This thesis maps the end of the millenium in terms of the geostrategic
flux of the post Cold War world system. Using the concept
of turbulence developed in the physics of fluids, and Gilles Deleuze
& Felix Guattari's liquid microphysics of the war machine, a
materialist analysis of violence is developed which cuts through the
binary oppostions of order/chaos, law/violence, war/peace to
construct a cartography of speeds and slowness, collective
compositions and power. Sector 1 defines postmodernity in terms
of cybernetic culture, delineating the distinction between Deleuze &
Guattari's concept of cartography and steering the problem out of
the remit of a juridico/politico/moral discourse telwards physics.
Sector 2 develops a fluid physics of turbulence and connects it to a
materialist analysis of social systems by mapping turbulent and
laminar flow onto Deleuze & Guattari's war machine and apparatus
of capture. A fluid dynamics of insurgency is then outlined with
reference to the geo-strategic undercurrent constituted by Chinese
martial theory. Sector 3 reconfigures social evolution in relation to
the non-linear social physics developed in Sector 2, unmasking the
racism and Imperialism of linear narratives of progress. Instead of
progression from one historical phase to another, the planet is seen
to be composed of a virtual co-existence of modes stretched out on
a continuum of war.

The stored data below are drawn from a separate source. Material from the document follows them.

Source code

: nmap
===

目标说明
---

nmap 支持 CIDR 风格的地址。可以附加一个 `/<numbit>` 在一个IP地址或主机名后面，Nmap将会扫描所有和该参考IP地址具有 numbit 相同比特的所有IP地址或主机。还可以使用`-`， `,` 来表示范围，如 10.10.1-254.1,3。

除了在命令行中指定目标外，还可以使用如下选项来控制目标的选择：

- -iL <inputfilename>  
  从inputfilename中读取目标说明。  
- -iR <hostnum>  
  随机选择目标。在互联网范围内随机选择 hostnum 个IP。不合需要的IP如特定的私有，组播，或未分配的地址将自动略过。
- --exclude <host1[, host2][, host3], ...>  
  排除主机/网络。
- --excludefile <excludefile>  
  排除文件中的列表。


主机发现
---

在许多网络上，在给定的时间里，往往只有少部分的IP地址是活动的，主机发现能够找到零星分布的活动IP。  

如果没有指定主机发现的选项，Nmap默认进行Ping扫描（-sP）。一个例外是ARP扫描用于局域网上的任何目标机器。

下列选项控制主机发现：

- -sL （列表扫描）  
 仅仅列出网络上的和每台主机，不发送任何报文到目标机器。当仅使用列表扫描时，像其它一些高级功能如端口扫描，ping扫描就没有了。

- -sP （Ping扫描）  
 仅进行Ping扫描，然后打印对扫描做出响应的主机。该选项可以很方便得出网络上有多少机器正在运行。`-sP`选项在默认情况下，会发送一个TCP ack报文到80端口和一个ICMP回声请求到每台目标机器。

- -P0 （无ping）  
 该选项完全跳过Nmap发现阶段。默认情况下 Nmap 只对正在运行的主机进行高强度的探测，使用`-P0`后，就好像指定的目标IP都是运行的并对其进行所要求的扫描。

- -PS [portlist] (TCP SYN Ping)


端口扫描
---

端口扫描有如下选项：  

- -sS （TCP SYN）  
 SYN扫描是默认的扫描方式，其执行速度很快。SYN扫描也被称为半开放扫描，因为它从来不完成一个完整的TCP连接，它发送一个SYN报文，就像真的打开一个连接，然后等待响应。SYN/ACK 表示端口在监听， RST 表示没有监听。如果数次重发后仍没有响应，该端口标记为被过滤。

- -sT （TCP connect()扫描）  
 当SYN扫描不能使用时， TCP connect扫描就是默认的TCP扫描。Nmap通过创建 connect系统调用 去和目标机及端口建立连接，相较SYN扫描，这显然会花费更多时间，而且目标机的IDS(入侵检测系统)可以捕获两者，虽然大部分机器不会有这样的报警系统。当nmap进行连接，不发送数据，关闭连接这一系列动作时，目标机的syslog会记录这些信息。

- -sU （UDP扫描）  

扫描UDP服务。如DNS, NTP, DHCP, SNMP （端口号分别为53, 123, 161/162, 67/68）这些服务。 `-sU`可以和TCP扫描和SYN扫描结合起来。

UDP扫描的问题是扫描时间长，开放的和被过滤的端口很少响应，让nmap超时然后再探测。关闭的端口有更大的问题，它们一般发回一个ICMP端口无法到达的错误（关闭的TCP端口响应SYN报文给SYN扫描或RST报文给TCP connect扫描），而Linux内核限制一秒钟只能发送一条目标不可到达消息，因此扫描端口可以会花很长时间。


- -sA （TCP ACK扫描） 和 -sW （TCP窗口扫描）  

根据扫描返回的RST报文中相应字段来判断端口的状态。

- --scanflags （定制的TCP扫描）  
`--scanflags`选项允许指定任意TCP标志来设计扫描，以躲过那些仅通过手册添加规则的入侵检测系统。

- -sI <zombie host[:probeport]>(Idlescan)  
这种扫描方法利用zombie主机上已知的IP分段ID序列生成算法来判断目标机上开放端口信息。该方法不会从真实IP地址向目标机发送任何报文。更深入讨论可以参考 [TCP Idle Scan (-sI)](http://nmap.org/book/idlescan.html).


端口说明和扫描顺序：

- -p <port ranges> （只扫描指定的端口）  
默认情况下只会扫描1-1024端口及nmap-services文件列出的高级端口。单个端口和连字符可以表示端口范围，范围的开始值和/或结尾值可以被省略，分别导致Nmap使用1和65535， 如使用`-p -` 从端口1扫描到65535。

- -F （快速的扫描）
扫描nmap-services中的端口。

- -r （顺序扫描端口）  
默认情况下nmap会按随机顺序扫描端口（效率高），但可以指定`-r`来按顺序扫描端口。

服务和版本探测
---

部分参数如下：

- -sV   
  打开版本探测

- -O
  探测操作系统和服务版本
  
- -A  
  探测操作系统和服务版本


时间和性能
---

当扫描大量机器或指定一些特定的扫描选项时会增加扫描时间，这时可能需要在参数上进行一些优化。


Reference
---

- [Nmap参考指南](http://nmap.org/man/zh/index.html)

This continuum connects the martial modes of
despotic states, disciplinary states and packs. These modes differ in
their degree of compositional laminarization. Sector 4 deploys the
cartography on the emergence of a planetary cybernetic culture and
its relation to a global machinery of war. Postmodern control is
designated as turbulence simulation or programmed catastrophe- a
runaway process of accident or emergency quantizing typified by
implosive turbulence in the core of the world system and its
overexposure. Sector 5 pushes the cartography towards an antifascist
fluid mechanics otherwise denoted as an ethics of speed or a
tao of turbulence.

Item Type: Thesis [via Doctoral College] (PhD)
Subjects: D History General and Old World > D History (General)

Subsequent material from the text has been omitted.